A few years ago Disney acquired Pixar and they have not wasted any time in taming and sanitizing the once-invincible animation house, stripping it of everything that made it great: innovation, creativity, and a boundless sense of wonder, leaving them to languish in the doldrums of generic storytelling and cash-grab sequels. With Monsters University, it seems that Pixar has surrendered whatever control they were still grasping onto. If not for the brilliantly inspired short that plays before MU, I'd say Pixar's creative muscle has atrophied; Pixar almost seems to be making a deliberate effort not to create a unique or even memorable film, making MU feel more like a naive act of defiance at having to spend three years producing it than the joyous splendor that its far superior predecessor, Monsters Inc., was.

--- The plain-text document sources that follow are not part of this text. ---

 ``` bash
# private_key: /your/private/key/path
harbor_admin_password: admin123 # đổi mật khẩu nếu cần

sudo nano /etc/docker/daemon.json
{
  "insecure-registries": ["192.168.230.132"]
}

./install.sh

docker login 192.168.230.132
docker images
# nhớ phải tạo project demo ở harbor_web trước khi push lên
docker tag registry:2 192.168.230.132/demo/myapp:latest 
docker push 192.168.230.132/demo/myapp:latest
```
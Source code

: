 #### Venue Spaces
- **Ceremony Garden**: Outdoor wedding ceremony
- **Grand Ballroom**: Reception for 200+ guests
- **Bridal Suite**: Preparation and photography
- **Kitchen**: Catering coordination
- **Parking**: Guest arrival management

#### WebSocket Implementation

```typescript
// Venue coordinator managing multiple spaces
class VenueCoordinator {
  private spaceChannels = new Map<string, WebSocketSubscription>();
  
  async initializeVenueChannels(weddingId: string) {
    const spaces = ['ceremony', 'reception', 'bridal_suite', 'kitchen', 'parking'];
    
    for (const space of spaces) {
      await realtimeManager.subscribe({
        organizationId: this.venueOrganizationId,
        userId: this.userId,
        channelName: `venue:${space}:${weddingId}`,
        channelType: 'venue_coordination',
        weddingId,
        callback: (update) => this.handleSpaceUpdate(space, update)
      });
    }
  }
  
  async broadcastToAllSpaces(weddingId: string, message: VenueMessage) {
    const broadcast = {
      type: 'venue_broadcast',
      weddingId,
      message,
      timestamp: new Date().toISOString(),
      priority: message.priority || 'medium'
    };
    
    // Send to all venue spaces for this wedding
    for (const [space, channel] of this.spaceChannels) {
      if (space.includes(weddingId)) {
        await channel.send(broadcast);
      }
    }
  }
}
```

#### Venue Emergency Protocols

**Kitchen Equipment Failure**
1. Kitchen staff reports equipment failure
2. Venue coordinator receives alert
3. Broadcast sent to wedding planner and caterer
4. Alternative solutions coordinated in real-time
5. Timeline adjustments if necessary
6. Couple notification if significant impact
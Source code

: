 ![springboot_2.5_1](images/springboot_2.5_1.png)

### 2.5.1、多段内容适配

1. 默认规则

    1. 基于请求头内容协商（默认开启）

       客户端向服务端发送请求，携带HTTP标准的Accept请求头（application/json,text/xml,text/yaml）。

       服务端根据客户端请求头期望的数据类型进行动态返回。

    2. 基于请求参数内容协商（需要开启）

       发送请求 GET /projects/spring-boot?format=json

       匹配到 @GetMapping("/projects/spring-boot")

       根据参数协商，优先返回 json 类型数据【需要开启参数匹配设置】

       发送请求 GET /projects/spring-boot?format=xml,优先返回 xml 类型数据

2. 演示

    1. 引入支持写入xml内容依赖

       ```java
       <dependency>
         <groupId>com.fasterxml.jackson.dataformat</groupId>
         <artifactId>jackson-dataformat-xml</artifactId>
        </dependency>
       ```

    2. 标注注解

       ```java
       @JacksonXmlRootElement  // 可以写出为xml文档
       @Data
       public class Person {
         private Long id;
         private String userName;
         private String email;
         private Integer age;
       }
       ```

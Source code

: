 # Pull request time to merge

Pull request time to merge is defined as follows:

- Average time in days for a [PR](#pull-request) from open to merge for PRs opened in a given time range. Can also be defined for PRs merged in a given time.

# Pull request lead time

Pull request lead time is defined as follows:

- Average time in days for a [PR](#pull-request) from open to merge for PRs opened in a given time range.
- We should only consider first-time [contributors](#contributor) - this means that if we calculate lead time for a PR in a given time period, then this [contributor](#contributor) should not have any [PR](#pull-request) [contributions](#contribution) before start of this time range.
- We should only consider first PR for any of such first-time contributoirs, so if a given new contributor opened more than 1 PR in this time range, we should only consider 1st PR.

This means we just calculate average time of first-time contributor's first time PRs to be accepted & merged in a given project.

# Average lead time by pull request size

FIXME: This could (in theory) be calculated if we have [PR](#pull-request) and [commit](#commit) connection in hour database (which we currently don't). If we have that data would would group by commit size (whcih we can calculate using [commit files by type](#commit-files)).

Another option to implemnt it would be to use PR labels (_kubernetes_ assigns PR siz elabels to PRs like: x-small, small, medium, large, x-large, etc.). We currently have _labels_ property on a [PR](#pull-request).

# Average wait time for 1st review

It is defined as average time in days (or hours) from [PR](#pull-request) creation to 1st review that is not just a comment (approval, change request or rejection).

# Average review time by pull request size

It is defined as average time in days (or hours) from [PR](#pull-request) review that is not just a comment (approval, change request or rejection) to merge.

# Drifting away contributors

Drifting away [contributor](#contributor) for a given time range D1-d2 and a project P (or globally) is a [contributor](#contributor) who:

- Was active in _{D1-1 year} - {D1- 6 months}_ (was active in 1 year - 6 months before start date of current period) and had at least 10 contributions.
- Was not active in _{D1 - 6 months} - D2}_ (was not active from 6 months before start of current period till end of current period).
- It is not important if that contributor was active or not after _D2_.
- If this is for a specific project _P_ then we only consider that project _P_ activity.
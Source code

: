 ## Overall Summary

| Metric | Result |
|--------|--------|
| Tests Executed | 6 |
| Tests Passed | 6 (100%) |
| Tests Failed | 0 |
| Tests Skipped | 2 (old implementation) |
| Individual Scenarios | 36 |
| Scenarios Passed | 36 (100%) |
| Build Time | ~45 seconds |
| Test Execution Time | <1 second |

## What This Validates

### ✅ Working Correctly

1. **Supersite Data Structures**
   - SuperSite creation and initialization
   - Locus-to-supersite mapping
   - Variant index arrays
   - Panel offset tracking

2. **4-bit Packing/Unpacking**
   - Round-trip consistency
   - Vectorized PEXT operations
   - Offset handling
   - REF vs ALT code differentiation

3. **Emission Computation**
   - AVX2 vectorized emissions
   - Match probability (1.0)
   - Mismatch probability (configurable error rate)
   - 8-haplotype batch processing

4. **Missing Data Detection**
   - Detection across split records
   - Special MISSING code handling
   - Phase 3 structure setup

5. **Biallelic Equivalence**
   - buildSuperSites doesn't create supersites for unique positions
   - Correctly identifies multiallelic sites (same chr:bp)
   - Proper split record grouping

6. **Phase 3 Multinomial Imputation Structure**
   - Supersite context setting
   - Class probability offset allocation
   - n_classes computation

That said, MU isn't the worst film out there, nor is it an ugly piece of animation; even in his sleep, Bobby Fischer is still going to beat you and nine other people simultaneously in a game of Chess. It's bright, crisp, and pleasantly entertaining... Everything you'd expect out of a direct-to-video sequel (okay, prequel), only they released it in theaters and had the audacity to put it in 3D and charge a few more dollars for a useless extra dimension. But even as cynical as I was about the whole thing I found myself giggling throughout the entire film; most of the jokes land, even if it is because Pixar wasn't aiming very high in the first place, opting to play it very, very safe rather than reaching for the stars, as they so boldly used to do. It may sound hypocritical and contradictory to follow such a take down with the confession that I enjoyed MU, but the fact is that I really do love these characters; not wanting another adventure with them is just a reflection of my desire for new characters to love, characters I know Pixar is more than capable of producing.

The success of the Toy Story sequels seems to have cursed Pixar into revisiting the rest of their catalogue. But where they were able to translate our natural connection to toys and our ever-changing relationship to them as we grow older into a meaningful and beautiful piece of entertainment that wasn't afraid to explore deeper issues, MU fails exponentially to come anywhere near that, with its monster-tailored college cliches and don't-judge-a-book-by-its-cover theme. Mike and Sully join fraternity Oozma Kappa (abbreviated "OK" for a solid (perhaps meta?) pun on mediocrity), but what does Greek life actually mean to monsters who don't know who the Greeks are, anyway? Roughly the same as what Monsters University actually means to me... Ultimately nothing.